ICAP 2024 Status Report Executive Summary
05/31/2024

After experiencing the hottest year on record in 2023, our planet crossed the 1.5°C threshold on a 12-month average for the first time in January 2024. While the world grapples with the escalating impacts of climate change, the urgent need for effective mitigation strategies has never been clearer. As governments around the world move to implement climate policy frameworks, emissions trading systems (ETS) emerge as pivotal tools in the global fight against climate change, offering a market-based approach to reducing greenhouse gas emissions.

More and more governments worldwide are choosing to adopt ETSs, but challenges remain

Governments worldwide are increasingly embracing emissions trading as a key part of their policy response to the climate crisis. Currently, 36 systems are in force globally, with an additional 22 in various stages of consideration and development. The systems currently in force collectively cover 18% of global GHG emissions. Jurisdictions making up 58% of global GDP have an ETS in place and roughly one-third of the global population lives under an ETS in force.

The global momentum behind the development and implementation of new ETSs is particularly striking in emerging economies. In Latin America, Brazil has taken significant steps by proposing a draft law for the implementation of an ETS, while Argentina mulls the adoption of a carbon market for its energy sector. Mexico is operating a pilot program, which is expected to move to full implementation over the course of 2024. Chile and Colombia have gained experience from the implementation of carbon taxes and are now at different stages of considering and preparing for the implementation of an ETS.

Across the Asia-Pacific region, India has outlined a pathway towards establishing a carbon market framework, which includes a compliance ETS alongside voluntary crediting activities, while Indonesia has recently launched an ETS covering the power generation sector. Vietnam is planning to launch an ETS pilot in the coming years and several other countries in the region, including Malaysia, Pakistan, the Philippines, and Thailand, are at different stages of considering or developing an ETS. Additionally, Türkiye is making plans to initiate a pilot ETS over the course of 2024, further emphasizing the global momentum towards emissions trading.
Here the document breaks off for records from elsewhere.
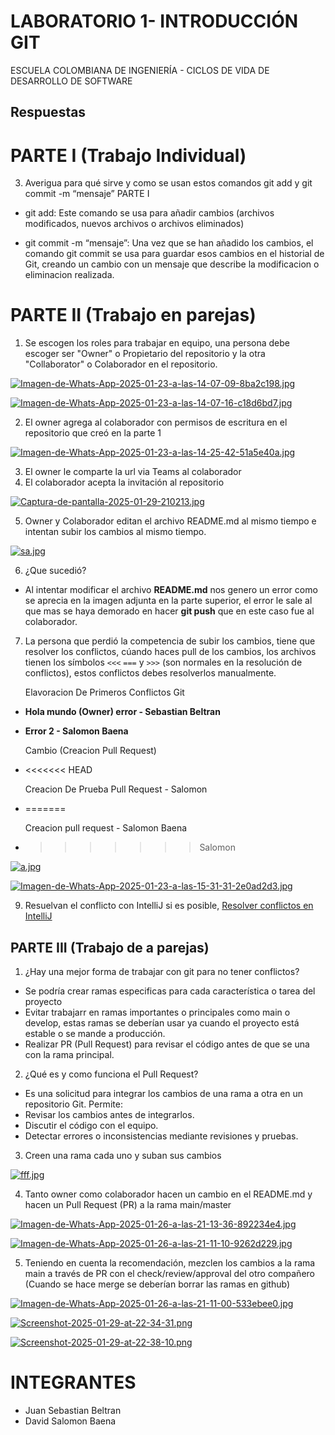 # LABORATORIO 1- INTRODUCCIÓN GIT
ESCUELA COLOMBIANA DE INGENIERÍA - CICLOS DE VIDA DE DESARROLLO DE SOFTWARE
## Respuestas
# PARTE I (Trabajo Individual)
3. Averigua para qué sirve y como se usan estos comandos git add y git commit -m “mensaje” PARTE I

- git add: Este comando se usa para añadir cambios (archivos modificados, nuevos archivos o archivos eliminados)

- git commit -m “mensaje”: Una vez que se han añadido los cambios, el comando git commit se usa para guardar esos cambios en el
    historial de Git, creando un cambio con un mensaje que describe la modificacion o eliminacion realizada. 

# PARTE II (Trabajo en parejas)
1.	Se escogen los roles para trabajar en equipo, una persona debe escoger ser "Owner" o Propietario del repositorio y la otra "Collaborator" o Colaborador en el repositorio.

[![Imagen-de-Whats-App-2025-01-23-a-las-14-07-09-8ba2c198.jpg](https://i.postimg.cc/26HzyjL5/Imagen-de-Whats-App-2025-01-23-a-las-14-07-09-8ba2c198.jpg)](https://postimg.cc/JDkwdLqw)

[![Imagen-de-Whats-App-2025-01-23-a-las-14-07-16-c18d6bd7.jpg](https://i.postimg.cc/T1pTD8nJ/Imagen-de-Whats-App-2025-01-23-a-las-14-07-16-c18d6bd7.jpg)](https://postimg.cc/H8DqqhZr)

2.	El owner agrega al colaborador con permisos de escritura en el repositorio que creó en la parte 1

[![Imagen-de-Whats-App-2025-01-23-a-las-14-25-42-51a5e40a.jpg](https://i.postimg.cc/L5w2kyTK/Imagen-de-Whats-App-2025-01-23-a-las-14-25-42-51a5e40a.jpg)](https://postimg.cc/7J3Fwndm)

3.	El owner le comparte la url via Teams al colaborador
4.	El colaborador acepta la invitación al repositorio

[![Captura-de-pantalla-2025-01-29-210213.jpg](https://i.postimg.cc/g0g9qSzS/Captura-de-pantalla-2025-01-29-210213.jpg)](https://postimg.cc/qt6ZpGCy)

5.	Owner y Colaborador editan el archivo README.md al mismo tiempo e intentan subir los cambios al mismo tiempo.

[![sa.jpg](https://i.postimg.cc/7YSZMkpK/sa.jpg)](https://postimg.cc/8jPGNqkv)

6.	¿Que sucedió?
- Al intentar modificar el archivo **README.md** nos genero un error como se aprecia en la imagen adjunta en la parte superior, el error le sale al que mas se haya demorado en hacer **git push** que en este caso fue al colaborador.

7.	La persona que perdió la competencia de subir los cambios, tiene que resolver los conflictos, cúando haces pull de los cambios, los archivos tienen los símbolos `<<<` `===` y `>>>` (son normales en la resolución de conflictos), estos conflictos debes resolverlos manualmente.

    Elavoracion De Primeros Conflictos Git
- **Hola mundo (Owner) error - Sebastian Beltran** 
- **Error 2 - Salomon Baena**

    Cambio (Creacion Pull Request)
- <<<<<<< HEAD

    Creacion De Prueba Pull Request - Salomon
- =======


    Creacion pull request - Salomon Baena
- >>>>>>> Salomon

[![a.jpg](https://i.postimg.cc/KY6W56X5/a.jpg)](https://postimg.cc/kVywJhgV)

[![Imagen-de-Whats-App-2025-01-23-a-las-15-31-31-2e0ad2d3.jpg](https://i.postimg.cc/K8KQs0Dp/Imagen-de-Whats-App-2025-01-23-a-las-15-31-31-2e0ad2d3.jpg)](https://postimg.cc/VJ8jJBTX)

9.	Resuelvan el conflicto con IntelliJ si es posible,  [Resolver conflictos en IntelliJ]( https://www.jetbrains.com/help/idea/resolving-conflicts.html#distributed-version-control-systems)


## PARTE III (Trabajo de a parejas)
1. ¿Hay una mejor forma de trabajar con git para no tener conflictos? 
- Se podría crear ramas especificas para cada característica o tarea del proyecto
- Evitar trabajarr en ramas importantes o principales como main o develop, estas ramas se deberían usar ya cuando el proyecto está estable o se mande a producción.
- Realizar PR (Pull Request) para revisar el código antes de que se una con la rama principal.

2. ¿Qué es y como funciona el Pull Request?

* Es una solicitud para integrar los cambios de una rama a otra en un repositorio Git. Permite:
* Revisar los cambios antes de integrarlos.
* Discutir el código con el equipo.
* Detectar errores o inconsistencias mediante revisiones y pruebas.

3.	Creen una rama cada uno y suban sus cambios

[![fff.jpg](https://i.postimg.cc/G2RQtdw6/fff.jpg)](https://postimg.cc/KK9LsXY5)

4.	Tanto owner como colaborador hacen un cambio en el README.md y hacen un Pull Request (PR) a la rama main/master

[![Imagen-de-Whats-App-2025-01-26-a-las-21-13-36-892234e4.jpg](https://i.postimg.cc/Zn7FwNBh/Imagen-de-Whats-App-2025-01-26-a-las-21-13-36-892234e4.jpg)](https://postimg.cc/ZvNdRCxf)

[![Imagen-de-Whats-App-2025-01-26-a-las-21-11-10-9262d229.jpg](https://i.postimg.cc/XNQ8jR2D/Imagen-de-Whats-App-2025-01-26-a-las-21-11-10-9262d229.jpg)](https://postimg.cc/14V6Mj1p)

5.	Teniendo en cuenta la recomendación, mezclen los cambios a la rama main a través de PR con el check/review/approval del otro compañero (Cuando se hace merge se deberían borrar las ramas en github)

[![Imagen-de-Whats-App-2025-01-26-a-las-21-11-00-533ebee0.jpg](https://i.postimg.cc/6QrrDg2c/Imagen-de-Whats-App-2025-01-26-a-las-21-11-00-533ebee0.jpg)](https://postimg.cc/xkdNmsPN)

[![Screenshot-2025-01-29-at-22-34-31.png](https://i.postimg.cc/mk9THzfy/Screenshot-2025-01-29-at-22-34-31.png)](https://postimg.cc/D42VVzzS)

[![Screenshot-2025-01-29-at-22-38-10.png](https://i.postimg.cc/Yq1p2Wxp/Screenshot-2025-01-29-at-22-38-10.png)](https://postimg.cc/PP5G2Ncc)

# INTEGRANTES
- Juan Sebastian Beltran
- David Salomon Baena

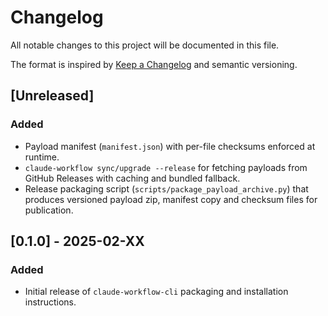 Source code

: # Changelog

All notable changes to this project will be documented in this file.

The format is inspired by [Keep a Changelog](https://keepachangelog.com/en/1.1.0/) and semantic versioning.

## [Unreleased]

### Added
- Payload manifest (`manifest.json`) with per-file checksums enforced at runtime.
- `claude-workflow sync/upgrade --release` for fetching payloads from GitHub Releases with caching and bundled fallback.
- Release packaging script (`scripts/package_payload_archive.py`) that produces versioned payload zip, manifest copy and checksum files for publication.

## [0.1.0] - 2025-02-XX

### Added
- Initial release of `claude-workflow-cli` packaging and installation instructions.
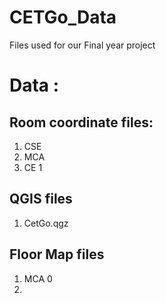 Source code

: # CETGo_Data
Files used for our Final year project


# Data :

## Room coordinate files: 

1. CSE
1. MCA
1. CE 1

## QGIS files
1. CetGo.qgz


## Floor Map files
1. MCA 0
1. 
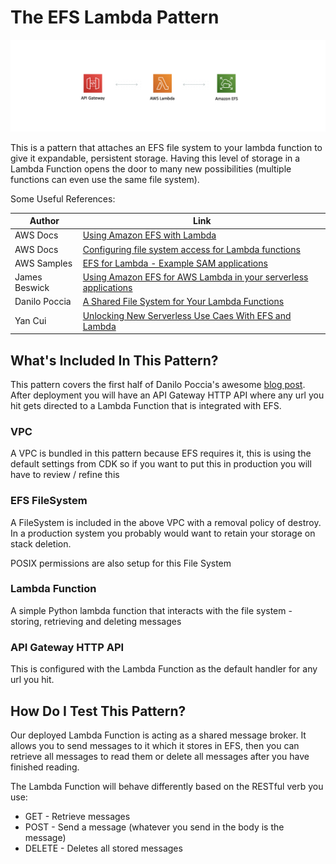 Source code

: # The EFS Lambda Pattern

![efs lambda overview](img/overview.png)

This is a pattern that attaches an EFS file system to your lambda function to give it expandable, persistent storage. Having this level of storage in a Lambda Function opens the door to many new possibilities (multiple functions can even use the same file system).

Some Useful References:

| Author        | Link           |
| ------------- | ------------- |
| AWS Docs | [Using Amazon EFS with Lambda](https://docs.aws.amazon.com/lambda/latest/dg/services-efs.html) |
| AWS Docs | [Configuring file system access for Lambda functions](https://docs.aws.amazon.com/lambda/latest/dg/configuration-filesystem.html) |
| AWS Samples | [EFS for Lambda - Example SAM applications](https://github.com/aws-samples/aws-lambda-efs-samples) |
| James Beswick | [Using Amazon EFS for AWS Lambda in your serverless applications](https://aws.amazon.com/blogs/compute/using-amazon-efs-for-aws-lambda-in-your-serverless-applications/) |
| Danilo Poccia | [A Shared File System for Your Lambda Functions](https://aws.amazon.com/blogs/aws/new-a-shared-file-system-for-your-lambda-functions/) |
| Yan Cui | [Unlocking New Serverless Use Caes With EFS and Lambda](https://lumigo.io/blog/unlocking-more-serverless-use-cases-with-efs-and-lambda/) |


## What's Included In This Pattern?
This pattern covers the first half of Danilo Poccia's awesome [blog post](https://aws.amazon.com/blogs/aws/new-a-shared-file-system-for-your-lambda-functions/). After deployment you will have an API Gateway HTTP API where any url you hit gets directed to a Lambda Function that is integrated with EFS.

### VPC
A VPC is bundled in this pattern because EFS requires it, this is using the default settings from CDK so if you want to put this in production you will have to review / refine this

### EFS FileSystem
A FileSystem is included in the above VPC with a removal policy of destroy. In a production system you probably would want to retain your storage on stack deletion.

POSIX permissions are also setup for this File System

### Lambda Function
A simple Python lambda function that interacts with the file system - storing, retrieving and deleting messages

### API Gateway HTTP API
This is configured with the Lambda Function as the default handler for any url you hit.

## How Do I Test This Pattern?

Our deployed Lambda Function is acting as a shared message broker. It allows you to send messages to it which it stores in EFS, then you can retrieve all messages to read them or delete all messages after you have finished reading.

The Lambda Function will behave differently based on the RESTful verb you use:

- GET - Retrieve messages
- POST - Send a message (whatever you send in the body is the message)
- DELETE - Deletes all stored messages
Similarly, developed economies have demonstrated their commitment to emissions trading. Canada, for example, has unveiled plans for a federal cap-and-trade system specifically designed for the oil and gas industry, complementing the output[1]based pricing systems in place at the federal level and in several provinces. Meanwhile, the European Union has announced the introduction of a distinct ETS for buildings, road transport, and additional sectors, complementing the EU ETS coverage. The new system is scheduled to commence operations in 2027. Australia has reformed its climate policy framework, turning the Safeguard Mechanism into a baseline-and-credit system, and Japan has launched the GX-ETS, a voluntary system expected to transition to a compliance ETS in the coming years.

At the subnational level in the US, Washington State launched a cap-and-invest program in 2023, New York State and Colorado are actively working to develop and launch new systems, and Maryland is considering an economy-wide system.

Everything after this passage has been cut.